The Job Execution Framework (JEX) treats single-app analyses as a workflow in which only a single app is executed as part of the analysis; hence the files are numbered even when a single tool is being executed. In reality, all analyses are workflows since the JEX adds executions of administrative tools to every analysis execution. The numbers in the log file names (as in condor-0-input-0-stderr) correspond to the number of the step in your analysis; in a single-app analysis, the number is always 0.
Files that contain err and stdout in the name are available in several log files, and one or more may contain useful error and warning messages. One effective troubleshooting technique is to examine all err and stdout files that have a nonzero size.
Renamed Condor files
The files that follow the naming convention condor-0-input-0-stderr and condor-0-input-0-stdout have been renamed to follow this convention: logs-stdout-input-0 or logs-stdout-input-0. This was done because those log files are no longer generated by condor and to make the filenames more easily sorted. The content in the files may has been changed in format, but they still contain the output of the file transfer steps.

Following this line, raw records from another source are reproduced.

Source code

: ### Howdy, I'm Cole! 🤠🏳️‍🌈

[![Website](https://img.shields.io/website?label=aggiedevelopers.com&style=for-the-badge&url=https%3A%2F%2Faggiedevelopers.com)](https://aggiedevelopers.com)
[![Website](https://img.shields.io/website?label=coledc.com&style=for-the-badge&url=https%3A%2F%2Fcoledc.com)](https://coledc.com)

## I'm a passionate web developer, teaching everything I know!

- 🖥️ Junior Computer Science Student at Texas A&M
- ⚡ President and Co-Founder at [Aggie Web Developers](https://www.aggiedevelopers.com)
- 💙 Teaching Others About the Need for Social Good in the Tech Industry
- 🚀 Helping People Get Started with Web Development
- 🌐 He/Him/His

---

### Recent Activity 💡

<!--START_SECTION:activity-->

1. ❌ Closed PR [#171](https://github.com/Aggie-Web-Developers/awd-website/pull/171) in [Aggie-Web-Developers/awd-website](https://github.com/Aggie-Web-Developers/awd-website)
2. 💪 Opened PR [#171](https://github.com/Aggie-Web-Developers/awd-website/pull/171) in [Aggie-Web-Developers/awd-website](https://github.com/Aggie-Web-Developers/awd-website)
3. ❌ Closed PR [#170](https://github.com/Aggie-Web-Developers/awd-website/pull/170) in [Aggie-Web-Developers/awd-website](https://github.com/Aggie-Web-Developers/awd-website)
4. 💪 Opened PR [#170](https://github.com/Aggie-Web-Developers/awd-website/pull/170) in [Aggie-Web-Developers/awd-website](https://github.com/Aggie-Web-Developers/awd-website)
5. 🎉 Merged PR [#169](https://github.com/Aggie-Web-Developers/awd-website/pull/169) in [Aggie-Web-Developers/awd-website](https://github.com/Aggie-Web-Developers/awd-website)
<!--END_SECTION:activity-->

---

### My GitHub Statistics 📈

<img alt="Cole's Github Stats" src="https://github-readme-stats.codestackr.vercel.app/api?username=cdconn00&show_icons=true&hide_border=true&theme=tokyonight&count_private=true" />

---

The files that follow the naming convention of condor-stderr-0 and condor-stdout-0 have not been changed.
logs-stdout-input-0 (renamed from condor-0-input-0-stderr): stderr output from the first input file transfer of the first app in the workflow.
logs-stdout-input-0 (renamed from condor-0-input-0-stdout): stdout output from the first input file transfer of the first app in the workflow.

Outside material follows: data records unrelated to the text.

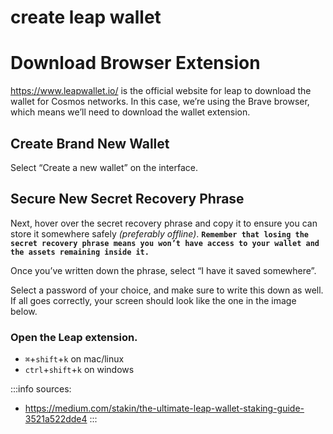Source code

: # create leap wallet

# Download Browser Extension
https://www.leapwallet.io/ is the official website for leap to download the wallet for Cosmos networks. In this case, we’re using the Brave browser, which means we’ll need to download the wallet extension.

## Create Brand New Wallet
Select “Create a new wallet” on the interface.

## Secure New Secret Recovery Phrase 
Next, hover over the secret recovery phrase and copy it to ensure you can store it somewhere safely *(preferably offline)*. **`Remember that losing the secret recovery phrase means you won’t have access to your wallet and the assets remaining inside it.`**

Once you’ve written down the phrase, select “I have it saved somewhere”.

Select a password of your choice, and make sure to write this down as well. If all goes correctly, your screen should look like the one in the image below.

### Open the Leap extension.

- `⌘`+`shift`+`k` on mac/linux
- `ctrl`+`shift`+`k` on windows



:::info
sources:
-  https://medium.com/stakin/the-ultimate-leap-wallet-staking-guide-3521a522dde4
:::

condor-stderr-0: stderr output from the execution of the analysis for the first app in the workflow.
condor-stdout-0: stdout output from the execution of the analysis for the first app in the workflow.
Removed files
- imkdir log files: The imkdir log files, imkdir-stderr and imkdir-stdout, are no longer returned. The creation of the output directory is now performed by the tool that does the uploads of the output files, so these logs are no longer created.
- iPlant log files: The iPlant log files, iplant.cmd and iplant.sh, are no longer returned. We no longer generate an iplant.sh file for each job, and the iplant.cmd file is a templated file that barely changes between jobs. The logic for running the applications is now handled by a tool written specifically for that job, so we no longer have to generate bash scripts. The new JobSummary.csv file (see below) roughly corresponds to the useful information that was contained in the iplant.cmd file before it was eliminated.
- Output log files: The output log files, output-last-stderr and output-last-stdout, are no longer returned. There was a nasty race condition where the the tool that performs file transfers would sometimes try to upload these files while they were still being written to by the same uploader tool, resulting in a crash and job failures.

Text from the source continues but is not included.